WHAT IS REQUIRED:
Counting only lines that contain the string "routes", how many are there in the data? Say the number alone.

Pictures paired with source code:
=== Begin Enclosure ===
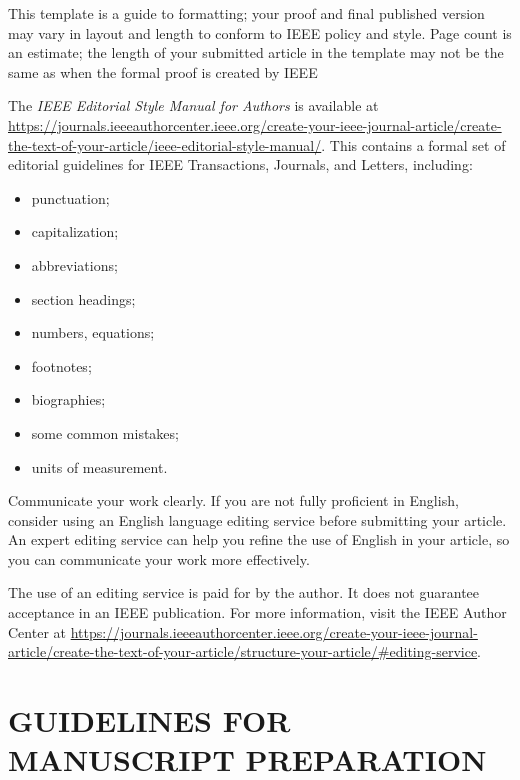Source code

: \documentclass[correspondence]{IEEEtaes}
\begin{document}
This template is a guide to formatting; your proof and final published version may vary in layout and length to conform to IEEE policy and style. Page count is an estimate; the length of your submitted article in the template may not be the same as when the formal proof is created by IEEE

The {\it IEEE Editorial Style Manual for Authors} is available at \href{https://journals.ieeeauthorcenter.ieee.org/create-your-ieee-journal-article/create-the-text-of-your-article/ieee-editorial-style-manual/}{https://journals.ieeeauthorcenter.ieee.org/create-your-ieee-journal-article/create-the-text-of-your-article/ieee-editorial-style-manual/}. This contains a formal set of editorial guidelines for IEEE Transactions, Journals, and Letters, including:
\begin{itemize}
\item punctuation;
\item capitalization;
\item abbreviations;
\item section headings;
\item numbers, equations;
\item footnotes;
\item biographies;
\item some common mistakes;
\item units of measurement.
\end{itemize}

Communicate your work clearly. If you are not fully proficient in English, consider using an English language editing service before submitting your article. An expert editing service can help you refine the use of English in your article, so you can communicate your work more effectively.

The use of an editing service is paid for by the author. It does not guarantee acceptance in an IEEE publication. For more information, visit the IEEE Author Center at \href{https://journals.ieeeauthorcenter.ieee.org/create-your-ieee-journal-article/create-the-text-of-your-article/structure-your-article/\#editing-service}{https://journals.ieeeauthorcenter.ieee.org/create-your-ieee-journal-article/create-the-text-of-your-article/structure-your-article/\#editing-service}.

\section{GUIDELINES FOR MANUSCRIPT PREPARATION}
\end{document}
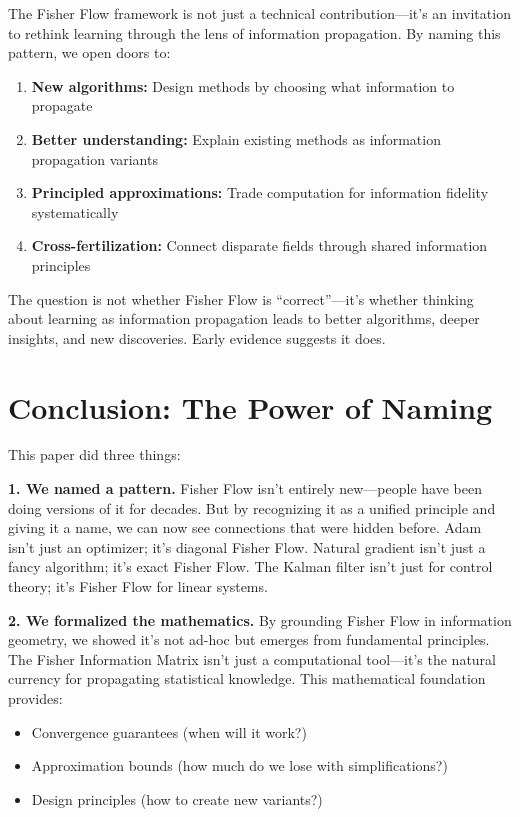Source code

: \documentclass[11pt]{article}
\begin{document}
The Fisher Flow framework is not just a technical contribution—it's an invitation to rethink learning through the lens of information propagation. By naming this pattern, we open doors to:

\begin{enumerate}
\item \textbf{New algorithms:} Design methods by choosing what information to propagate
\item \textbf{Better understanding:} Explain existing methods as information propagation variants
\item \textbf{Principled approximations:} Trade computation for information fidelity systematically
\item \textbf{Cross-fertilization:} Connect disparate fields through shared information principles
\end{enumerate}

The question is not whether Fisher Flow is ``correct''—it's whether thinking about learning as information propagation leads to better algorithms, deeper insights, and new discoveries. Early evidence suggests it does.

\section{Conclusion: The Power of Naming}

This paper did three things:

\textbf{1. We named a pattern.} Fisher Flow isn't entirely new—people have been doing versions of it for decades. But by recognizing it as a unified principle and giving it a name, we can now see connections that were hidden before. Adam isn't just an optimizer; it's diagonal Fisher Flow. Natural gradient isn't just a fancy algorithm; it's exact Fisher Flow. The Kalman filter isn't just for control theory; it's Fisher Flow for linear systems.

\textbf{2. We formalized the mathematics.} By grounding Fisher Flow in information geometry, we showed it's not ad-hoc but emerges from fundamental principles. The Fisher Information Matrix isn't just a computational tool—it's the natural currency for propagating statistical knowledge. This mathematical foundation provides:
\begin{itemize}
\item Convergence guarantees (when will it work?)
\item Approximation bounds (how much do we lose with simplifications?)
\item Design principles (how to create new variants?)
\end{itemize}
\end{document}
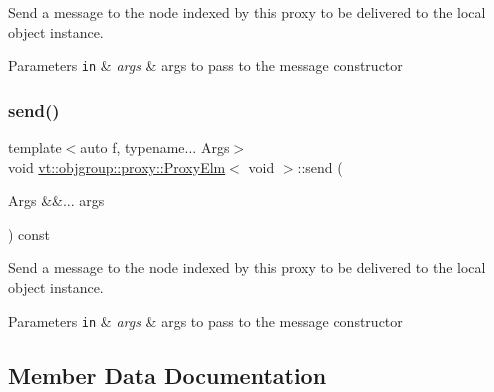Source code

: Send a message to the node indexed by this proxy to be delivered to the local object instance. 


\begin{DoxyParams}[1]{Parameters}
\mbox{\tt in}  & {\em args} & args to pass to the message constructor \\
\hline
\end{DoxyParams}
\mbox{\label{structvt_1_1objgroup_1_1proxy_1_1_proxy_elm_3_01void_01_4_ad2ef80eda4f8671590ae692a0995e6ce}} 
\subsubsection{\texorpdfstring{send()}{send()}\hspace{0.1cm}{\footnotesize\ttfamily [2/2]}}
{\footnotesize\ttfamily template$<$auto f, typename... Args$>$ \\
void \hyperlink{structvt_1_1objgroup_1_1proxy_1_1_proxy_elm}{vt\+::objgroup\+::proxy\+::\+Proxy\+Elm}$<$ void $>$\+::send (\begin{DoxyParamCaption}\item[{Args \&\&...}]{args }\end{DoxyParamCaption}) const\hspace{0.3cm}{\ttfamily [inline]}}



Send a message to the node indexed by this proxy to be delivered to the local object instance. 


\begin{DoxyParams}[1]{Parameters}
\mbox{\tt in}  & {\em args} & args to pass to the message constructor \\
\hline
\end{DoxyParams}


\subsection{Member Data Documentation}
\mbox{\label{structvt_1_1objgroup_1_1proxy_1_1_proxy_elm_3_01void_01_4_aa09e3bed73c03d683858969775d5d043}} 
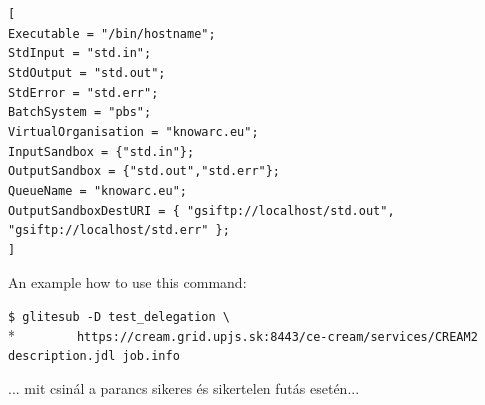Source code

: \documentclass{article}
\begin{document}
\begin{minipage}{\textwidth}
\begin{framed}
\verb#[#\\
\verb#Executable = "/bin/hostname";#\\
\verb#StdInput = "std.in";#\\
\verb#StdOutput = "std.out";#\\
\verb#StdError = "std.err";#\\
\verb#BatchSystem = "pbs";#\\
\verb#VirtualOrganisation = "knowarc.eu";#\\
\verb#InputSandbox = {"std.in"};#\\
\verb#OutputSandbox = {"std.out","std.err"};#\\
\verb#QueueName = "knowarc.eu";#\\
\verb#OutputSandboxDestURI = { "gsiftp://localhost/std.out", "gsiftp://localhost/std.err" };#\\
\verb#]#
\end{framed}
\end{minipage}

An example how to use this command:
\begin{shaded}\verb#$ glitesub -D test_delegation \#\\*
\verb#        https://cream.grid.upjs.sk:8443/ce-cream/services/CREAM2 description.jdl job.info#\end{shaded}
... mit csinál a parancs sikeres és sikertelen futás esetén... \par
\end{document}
=== End Enclosure ===
=== Begin Enclosure ===
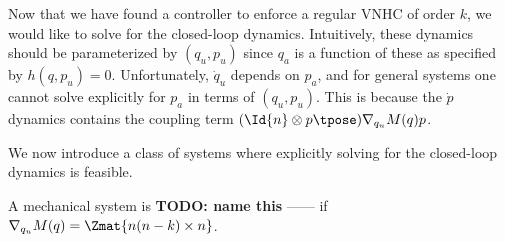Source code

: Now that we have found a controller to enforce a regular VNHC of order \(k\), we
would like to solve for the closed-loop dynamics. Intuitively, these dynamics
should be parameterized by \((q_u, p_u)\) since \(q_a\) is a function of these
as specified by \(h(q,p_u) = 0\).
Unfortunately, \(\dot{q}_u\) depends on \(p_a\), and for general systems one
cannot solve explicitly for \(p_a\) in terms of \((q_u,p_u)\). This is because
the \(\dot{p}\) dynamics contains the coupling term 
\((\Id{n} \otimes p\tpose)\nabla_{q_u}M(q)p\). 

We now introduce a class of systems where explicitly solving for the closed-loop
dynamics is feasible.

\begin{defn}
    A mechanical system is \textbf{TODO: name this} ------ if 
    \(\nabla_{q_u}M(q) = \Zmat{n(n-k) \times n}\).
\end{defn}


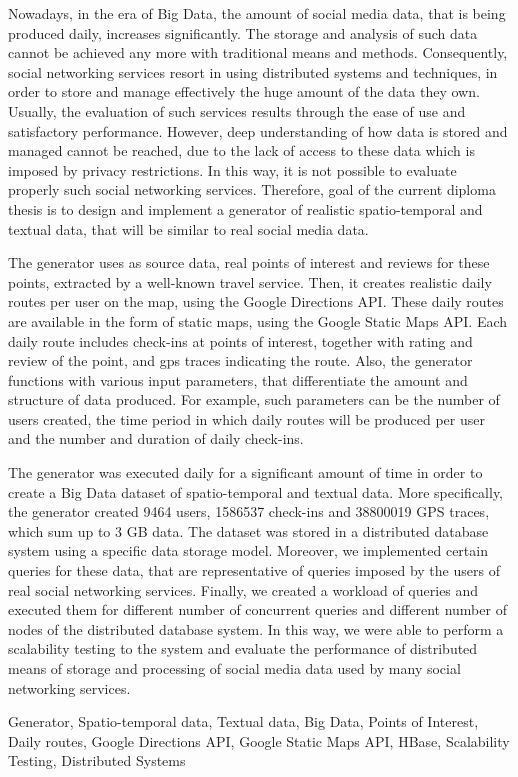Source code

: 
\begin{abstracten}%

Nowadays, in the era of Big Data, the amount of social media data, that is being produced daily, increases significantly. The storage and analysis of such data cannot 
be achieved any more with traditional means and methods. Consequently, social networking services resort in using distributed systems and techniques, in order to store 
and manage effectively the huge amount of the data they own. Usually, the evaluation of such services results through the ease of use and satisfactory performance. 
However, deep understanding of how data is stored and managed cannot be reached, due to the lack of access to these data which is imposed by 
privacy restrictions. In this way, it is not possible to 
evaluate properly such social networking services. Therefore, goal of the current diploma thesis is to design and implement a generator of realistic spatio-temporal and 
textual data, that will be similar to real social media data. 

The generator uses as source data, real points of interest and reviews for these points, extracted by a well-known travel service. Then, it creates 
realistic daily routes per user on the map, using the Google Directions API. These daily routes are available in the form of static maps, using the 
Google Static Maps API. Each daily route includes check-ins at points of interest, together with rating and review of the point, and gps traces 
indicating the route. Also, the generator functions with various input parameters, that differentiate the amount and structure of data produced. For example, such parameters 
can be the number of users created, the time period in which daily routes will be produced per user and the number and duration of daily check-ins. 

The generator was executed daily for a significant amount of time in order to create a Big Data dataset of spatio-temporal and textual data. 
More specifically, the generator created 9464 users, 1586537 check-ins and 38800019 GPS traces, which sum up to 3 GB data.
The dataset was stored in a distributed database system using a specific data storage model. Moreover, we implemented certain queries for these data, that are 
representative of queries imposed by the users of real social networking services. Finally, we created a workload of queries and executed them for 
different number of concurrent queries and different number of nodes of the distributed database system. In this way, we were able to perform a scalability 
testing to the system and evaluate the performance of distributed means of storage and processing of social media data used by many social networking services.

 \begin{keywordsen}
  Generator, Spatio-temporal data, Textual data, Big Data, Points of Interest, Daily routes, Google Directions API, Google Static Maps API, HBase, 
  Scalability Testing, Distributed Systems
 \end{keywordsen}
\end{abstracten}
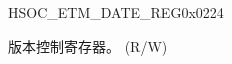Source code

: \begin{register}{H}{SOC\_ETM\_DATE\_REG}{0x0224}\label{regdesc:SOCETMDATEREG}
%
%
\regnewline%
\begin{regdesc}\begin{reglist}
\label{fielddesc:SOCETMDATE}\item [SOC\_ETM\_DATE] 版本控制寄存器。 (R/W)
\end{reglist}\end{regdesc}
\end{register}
=== End Enclosure ===
COMPLETED TASK:
3